Pictures paired with source code |
--------------------------------
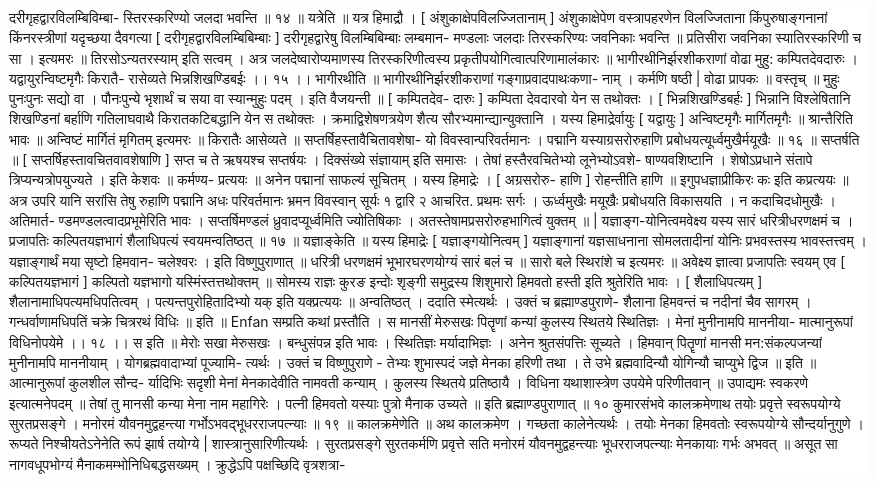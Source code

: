 दरीगृहद्वारविलम्बिविम्बा- 
स्तिरस्करिण्यो जलदा भवन्ति ॥ १४ ॥ 
यत्रेति ॥ यत्र हिमाद्रौ । [ अंशुकाक्षेपविलज्जितानाम् ] अंशुकाक्षेपेण वस्त्रापहरणेन विलज्जिताना किंपुरुषाङ्गनानां किंनरस्त्रीणां यदृच्छया दैवगत्या [ दरीगृहद्वारविलम्बिबिम्बाः ] दरीगृहद्वारेषु विलम्बिबिम्बाः लम्बमान- मण्डलाः जलदाः तिरस्करिण्यः जवनिकाः भवन्ति ॥ प्रतिसीरा जवनिका स्यातिरस्करिणी च सा । इत्यमरः ॥ तिरसोऽन्यतरस्याम् इति सत्वम् । अत्र जलदेष्वारोप्यमाणस्य तिरस्करिणीत्वस्य प्रकृतीपयोगित्वात्परिणामालंकारः ॥ 
भागीरथीनिर्झरशीकराणां 
वोढा मुहु: कम्पितदेवदारुः । यद्वायुरन्विष्टमृगैः किरातै- 
रासेव्यते भिन्नशिखण्डिबईः ।। १५ ।। 
भागीरथीति ॥ भागीरथीनिर्झरशीकराणां 
गङ्गाप्रवादपाथःकणा- 
नाम् । कर्मणि षष्ठी | वोढा प्रापकः ॥ वस्तृच् ॥ मुहुः पुनःपुनः सद्यो वा । पौनःपुन्ये भृशार्थं च सया वा स्यान्मुहुः पदम् । इति वैजयन्ती ॥ [ कम्पितदेव- दारुः ] कम्पिता देवदारवो येन स तथोक्तः । [ भिन्नशिखण्डिबर्हः ] भिन्नानि विश्लेषितानि शिखण्डिनां बर्हाणि गतिलाघवाथै किरातकटिबद्धानि येन स तथोक्तः । क्रमाद्विशेषणत्रयेण शैत्य सौरभ्यमान्द्यान्युक्तानि । यस्य हिमाद्रेर्वायुः [ यद्वायुः ] अन्विष्टमृगैः मार्गितमृगैः ॥ श्रान्तैरिति भावः ॥ अन्विष्टं मार्गितं मृगितम् इत्यमरः ॥ किरातैः आसेव्यते ॥ 
सप्तर्षिहस्तावैचितावशेषा- 
यो विवस्वान्परिवर्तमानः । पद्मानि यस्याग्रसरोरुहाणि 
प्रबोधयत्यूर्ध्वमुखैर्मयूखैः ॥ १६ ॥ 
सप्तर्षति ॥ [ सप्तर्षिहस्तावचितवावशेषाणि ] सप्त च ते ऋषयश्च सप्तर्षयः । दिक्संख्ये संज्ञायाम् इति समासः । तेषां हस्तैरवचितेभ्यो लूनेभ्योऽवशे- षाण्यवशिष्टानि । शेषोऽप्रधाने संतापे त्रिप्यन्यत्रोपयुज्यते । इति केशवः ॥ कर्मण्य- प्रत्ययः ॥ अनेन पद्मानां साफल्यं सूचितम् । यस्य हिमाद्रेः । [ अग्रसरोरु- हाणि ] रोहन्तीति हाणि ॥ इगुपधज्ञाप्रीकिरः कः इति कप्रत्ययः ॥ अत्र उपरि यानि सरांसि तेषु रुहाणि पद्मानि अधः परिवर्तमानः भ्रमन विवस्वान् सूर्यः 
१ द्वारि २ आचरित. 
प्रथमः सर्गः । 
ऊर्ध्वमुखैः मयूखैः प्रबोधयति विकासयति । न कदाचिदधोमुखैः । अतिमार्त- ण्डमण्डलत्वादप्रभूमेरिति भावः । सप्तर्षिमण्डलं ध्रुवादप्यूर्ध्वमिति ज्योतिषिकाः । अतस्तेषामप्रसरोरुहभागित्वं युक्तम् ॥ 
| 
यज्ञाङ्ग-योनित्वमवेक्ष्य यस्य 
सारं धरित्रीधरणक्षमं च । प्रजापतिः कल्पितयज्ञभागं 
शैलाधिपत्यं स्वयमन्वतिष्ठत् ॥ १७ ॥ 
यज्ञाङ्केति ॥ यस्य हिमाद्रेः [ यज्ञाङ्गयोनित्वम् ] यज्ञाङ्गानां यज्ञसाधनाना सोमलतादीनां योनिः प्रभवस्तस्य भावस्तत्त्वम् । यज्ञाङ्गार्थं मया सृष्टो हिमवान- चलेश्वरः । इति विष्णुपुराणात् ॥ धरित्री धरणक्षमं भूभारघरणयोग्यं सारं बलं च ॥ सारो बले स्थिरांशे च इत्यमरः ॥ अवेक्ष्य ज्ञात्वा प्रजापतिः स्वयम् एव [ कल्पितयज्ञभागं ] कल्पितो यज्ञभागो यस्मिंस्तत्तथोक्तम् ॥ सोमस्य राज्ञः कुरङ इन्दोः शृङ्गी समुद्रस्य शिशुमारो हिमवतो हस्ती इति श्रुतेरिति भावः । [ शैलाधिपत्यम् ] शैलानामाधिपत्यमधिपतित्वम् । पत्यन्तपुरोहितादिभ्यो यक् इति यक्प्रत्ययः ॥ अन्वतिष्ठत् । ददाति स्मेत्यर्थः । उक्तं च ब्रह्माण्डपुराणे- शैलाना हिमवन्तं च नदीनां चैव सागरम् । गन्धर्वाणामधिपतिं चक्रे चित्ररथं विधिः ॥ इति ॥ Enfan 
सम्प्रति कथां प्रस्तौति । 
स मानसीं मेरुसखः पितॄणां 
कन्यां कुलस्य स्थितये स्थितिज्ञः । 
मेनां मुनीनामपि माननीया- 
मात्मानुरूपां विधिनोपयेमे ।। १८ ।। 
स इति ॥ मेरोः सखा मेरुसखः । बन्धुसंपन्न इति भावः । स्थितिज्ञः मर्यादाभिज्ञः । अनेन श्रुतसंपत्तिः सूच्यते । हिमवान् पितॄणां मानसी मन:संकल्पजन्यां मुनीनामपि माननीयाम् । योगब्रह्मवादाभ्यां पूज्यामि- त्यर्थः । उक्तं च विष्णुपुराणे - तेभ्यः शुभास्पदं जज्ञे मेनका हरिणी तथा । ते उभे ब्रह्मवादिन्यौ योगिन्यौ चाप्युभे द्विज ॥ इति ॥ आत्मानुरूपां कुलशील सौन्द- र्यादिभिः सदृशी मेनां मेनकादेवीति नामवती कन्याम् । कुलस्य स्थितये प्रतिष्ठायै । विधिना यथाशास्त्रेण उपयेमे परिणीतवान् ॥ उपाद्यमः स्वकरणे इत्यात्मनेपदम् ॥ तेषां तु मानसी कन्या मेना नाम महागिरेः । पत्नी हिमवतो यस्याः पुत्रो मैनाक उच्यते ॥ इति ब्रह्माण्डपुराणात् ॥ 
१० 
कुमारसंभवे 
कालक्रमेणाथ तयोः प्रवृत्ते 
स्वरूपयोग्ये सुरतप्रसङ्गे । मनोरमं यौवनमुद्वहन्त्या 
गर्भोऽभवद्भूधरराजपत्न्याः ॥ १९ ॥ 
कालक्रमेणेति ॥ अथ कालक्रमेण । गच्छता कालेनेत्यर्थः । तयोः मेनका हिमवतोः स्वरूपयोग्ये सौन्दर्यानुगुणे । रूप्यते निश्चीयतेऽनेनेति रूपं झार्ष तयोग्ये | शास्त्रानुसारिणीत्यर्थः । सुरतप्रसङ्गे सुरतकर्मणि प्रवृत्ते सति मनोरमं यौवनमुद्वहन्त्याः भूधरराजपत्न्याः मेनकायाः गर्भः अभवत् ॥ 
असूत सा नागवधूपभोग्यं 
मैनाकमम्भोनिधिबद्धसख्यम् । 
क्रुद्धेऽपि पक्षच्छिदि वृत्रशत्रा-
--------------------------------
Exercise |
A verbatim transcript of the entries above is required, with the pictures left out.

Response to the exercise |
Source code

: दरीगृहद्वारविलम्बिविम्बा- 
स्तिरस्करिण्यो जलदा भवन्ति ॥ १४ ॥ 
यत्रेति ॥ यत्र हिमाद्रौ । [ अंशुकाक्षेपविलज्जितानाम् ] अंशुकाक्षेपेण वस्त्रापहरणेन विलज्जिताना किंपुरुषाङ्गनानां किंनरस्त्रीणां यदृच्छया दैवगत्या [ दरीगृहद्वारविलम्बिबिम्बाः ] दरीगृहद्वारेषु विलम्बिबिम्बाः लम्बमान- मण्डलाः जलदाः तिरस्करिण्यः जवनिकाः भवन्ति ॥ प्रतिसीरा जवनिका स्यातिरस्करिणी च सा । इत्यमरः ॥ तिरसोऽन्यतरस्याम् इति सत्वम् । अत्र जलदेष्वारोप्यमाणस्य तिरस्करिणीत्वस्य प्रकृतीपयोगित्वात्परिणामालंकारः ॥ 
भागीरथीनिर्झरशीकराणां 
वोढा मुहु: कम्पितदेवदारुः । यद्वायुरन्विष्टमृगैः किरातै- 
रासेव्यते भिन्नशिखण्डिबईः ।। १५ ।। 
भागीरथीति ॥ भागीरथीनिर्झरशीकराणां 
गङ्गाप्रवादपाथःकणा- 
नाम् । कर्मणि षष्ठी | वोढा प्रापकः ॥ वस्तृच् ॥ मुहुः पुनःपुनः सद्यो वा । पौनःपुन्ये भृशार्थं च सया वा स्यान्मुहुः पदम् । इति वैजयन्ती ॥ [ कम्पितदेव- दारुः ] कम्पिता देवदारवो येन स तथोक्तः । [ भिन्नशिखण्डिबर्हः ] भिन्नानि विश्लेषितानि शिखण्डिनां बर्हाणि गतिलाघवाथै किरातकटिबद्धानि येन स तथोक्तः । क्रमाद्विशेषणत्रयेण शैत्य सौरभ्यमान्द्यान्युक्तानि । यस्य हिमाद्रेर्वायुः [ यद्वायुः ] अन्विष्टमृगैः मार्गितमृगैः ॥ श्रान्तैरिति भावः ॥ अन्विष्टं मार्गितं मृगितम् इत्यमरः ॥ किरातैः आसेव्यते ॥ 
सप्तर्षिहस्तावैचितावशेषा- 
यो विवस्वान्परिवर्तमानः । पद्मानि यस्याग्रसरोरुहाणि 
प्रबोधयत्यूर्ध्वमुखैर्मयूखैः ॥ १६ ॥ 
सप्तर्षति ॥ [ सप्तर्षिहस्तावचितवावशेषाणि ] सप्त च ते ऋषयश्च सप्तर्षयः । दिक्संख्ये संज्ञायाम् इति समासः । तेषां हस्तैरवचितेभ्यो लूनेभ्योऽवशे- षाण्यवशिष्टानि । शेषोऽप्रधाने संतापे त्रिप्यन्यत्रोपयुज्यते । इति केशवः ॥ कर्मण्य- प्रत्ययः ॥ अनेन पद्मानां साफल्यं सूचितम् । यस्य हिमाद्रेः । [ अग्रसरोरु- हाणि ] रोहन्तीति हाणि ॥ इगुपधज्ञाप्रीकिरः कः इति कप्रत्ययः ॥ अत्र उपरि यानि सरांसि तेषु रुहाणि पद्मानि अधः परिवर्तमानः भ्रमन विवस्वान् सूर्यः 
१ द्वारि २ आचरित. 
प्रथमः सर्गः । 
ऊर्ध्वमुखैः मयूखैः प्रबोधयति विकासयति । न कदाचिदधोमुखैः । अतिमार्त- ण्डमण्डलत्वादप्रभूमेरिति भावः । सप्तर्षिमण्डलं ध्रुवादप्यूर्ध्वमिति ज्योतिषिकाः । अतस्तेषामप्रसरोरुहभागित्वं युक्तम् ॥ 
| 
यज्ञाङ्ग-योनित्वमवेक्ष्य यस्य 
सारं धरित्रीधरणक्षमं च । प्रजापतिः कल्पितयज्ञभागं 
शैलाधिपत्यं स्वयमन्वतिष्ठत् ॥ १७ ॥ 
यज्ञाङ्केति ॥ यस्य हिमाद्रेः [ यज्ञाङ्गयोनित्वम् ] यज्ञाङ्गानां यज्ञसाधनाना सोमलतादीनां योनिः प्रभवस्तस्य भावस्तत्त्वम् । यज्ञाङ्गार्थं मया सृष्टो हिमवान- चलेश्वरः । इति विष्णुपुराणात् ॥ धरित्री धरणक्षमं भूभारघरणयोग्यं सारं बलं च ॥ सारो बले स्थिरांशे च इत्यमरः ॥ अवेक्ष्य ज्ञात्वा प्रजापतिः स्वयम् एव [ कल्पितयज्ञभागं ] कल्पितो यज्ञभागो यस्मिंस्तत्तथोक्तम् ॥ सोमस्य राज्ञः कुरङ इन्दोः शृङ्गी समुद्रस्य शिशुमारो हिमवतो हस्ती इति श्रुतेरिति भावः । [ शैलाधिपत्यम् ] शैलानामाधिपत्यमधिपतित्वम् । पत्यन्तपुरोहितादिभ्यो यक् इति यक्प्रत्ययः ॥ अन्वतिष्ठत् । ददाति स्मेत्यर्थः । उक्तं च ब्रह्माण्डपुराणे- शैलाना हिमवन्तं च नदीनां चैव सागरम् । गन्धर्वाणामधिपतिं चक्रे चित्ररथं विधिः ॥ इति ॥ Enfan 
सम्प्रति कथां प्रस्तौति । 
स मानसीं मेरुसखः पितॄणां 
कन्यां कुलस्य स्थितये स्थितिज्ञः । 
मेनां मुनीनामपि माननीया- 
मात्मानुरूपां विधिनोपयेमे ।। १८ ।। 
स इति ॥ मेरोः सखा मेरुसखः । बन्धुसंपन्न इति भावः । स्थितिज्ञः मर्यादाभिज्ञः । अनेन श्रुतसंपत्तिः सूच्यते । हिमवान् पितॄणां मानसी मन:संकल्पजन्यां मुनीनामपि माननीयाम् । योगब्रह्मवादाभ्यां पूज्यामि- त्यर्थः । उक्तं च विष्णुपुराणे - तेभ्यः शुभास्पदं जज्ञे मेनका हरिणी तथा । ते उभे ब्रह्मवादिन्यौ योगिन्यौ चाप्युभे द्विज ॥ इति ॥ आत्मानुरूपां कुलशील सौन्द- र्यादिभिः सदृशी मेनां मेनकादेवीति नामवती कन्याम् । कुलस्य स्थितये प्रतिष्ठायै । विधिना यथाशास्त्रेण उपयेमे परिणीतवान् ॥ उपाद्यमः स्वकरणे इत्यात्मनेपदम् ॥ तेषां तु मानसी कन्या मेना नाम महागिरेः । पत्नी हिमवतो यस्याः पुत्रो मैनाक उच्यते ॥ इति ब्रह्माण्डपुराणात् ॥ 
१० 
कुमारसंभवे 
कालक्रमेणाथ तयोः प्रवृत्ते 
स्वरूपयोग्ये सुरतप्रसङ्गे । मनोरमं यौवनमुद्वहन्त्या 
गर्भोऽभवद्भूधरराजपत्न्याः ॥ १९ ॥ 
कालक्रमेणेति ॥ अथ कालक्रमेण । गच्छता कालेनेत्यर्थः । तयोः मेनका हिमवतोः स्वरूपयोग्ये सौन्दर्यानुगुणे । रूप्यते निश्चीयतेऽनेनेति रूपं झार्ष तयोग्ये | शास्त्रानुसारिणीत्यर्थः । सुरतप्रसङ्गे सुरतकर्मणि प्रवृत्ते सति मनोरमं यौवनमुद्वहन्त्याः भूधरराजपत्न्याः मेनकायाः गर्भः अभवत् ॥ 
असूत सा नागवधूपभोग्यं 
मैनाकमम्भोनिधिबद्धसख्यम् । 
क्रुद्धेऽपि पक्षच्छिदि वृत्रशत्रा-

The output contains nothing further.